* Raw data
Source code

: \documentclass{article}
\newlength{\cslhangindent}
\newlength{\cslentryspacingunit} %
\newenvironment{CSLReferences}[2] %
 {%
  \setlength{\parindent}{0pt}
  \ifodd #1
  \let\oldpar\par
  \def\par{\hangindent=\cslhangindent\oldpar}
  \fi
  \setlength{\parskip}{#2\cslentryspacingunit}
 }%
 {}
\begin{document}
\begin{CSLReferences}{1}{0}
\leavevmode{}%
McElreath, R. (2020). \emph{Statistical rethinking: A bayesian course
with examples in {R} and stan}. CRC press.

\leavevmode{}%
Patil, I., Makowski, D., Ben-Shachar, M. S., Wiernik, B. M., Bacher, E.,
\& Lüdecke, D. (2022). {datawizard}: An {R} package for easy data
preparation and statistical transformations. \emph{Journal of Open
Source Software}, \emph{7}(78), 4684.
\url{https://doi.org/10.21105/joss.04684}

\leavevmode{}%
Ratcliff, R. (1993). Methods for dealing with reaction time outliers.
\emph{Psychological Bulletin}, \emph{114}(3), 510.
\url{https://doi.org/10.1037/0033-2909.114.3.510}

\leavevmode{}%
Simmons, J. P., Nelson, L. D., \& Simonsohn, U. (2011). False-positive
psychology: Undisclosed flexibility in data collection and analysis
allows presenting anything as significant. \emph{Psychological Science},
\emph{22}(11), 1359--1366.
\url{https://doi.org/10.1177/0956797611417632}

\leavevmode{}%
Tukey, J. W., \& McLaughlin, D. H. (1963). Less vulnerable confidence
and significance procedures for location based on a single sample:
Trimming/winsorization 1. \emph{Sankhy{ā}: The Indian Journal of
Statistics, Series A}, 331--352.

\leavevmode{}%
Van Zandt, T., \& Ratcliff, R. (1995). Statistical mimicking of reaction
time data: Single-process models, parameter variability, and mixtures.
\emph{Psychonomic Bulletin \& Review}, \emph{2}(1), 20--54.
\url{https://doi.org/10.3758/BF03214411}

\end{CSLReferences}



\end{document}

* What you have to do
Look through the entries above, find each line containing "reaction", and copy it.

* Task response
Ratcliff, R. (1993). Methods for dealing with reaction time outliers.
Van Zandt, T., \& Ratcliff, R. (1995). Statistical mimicking of reaction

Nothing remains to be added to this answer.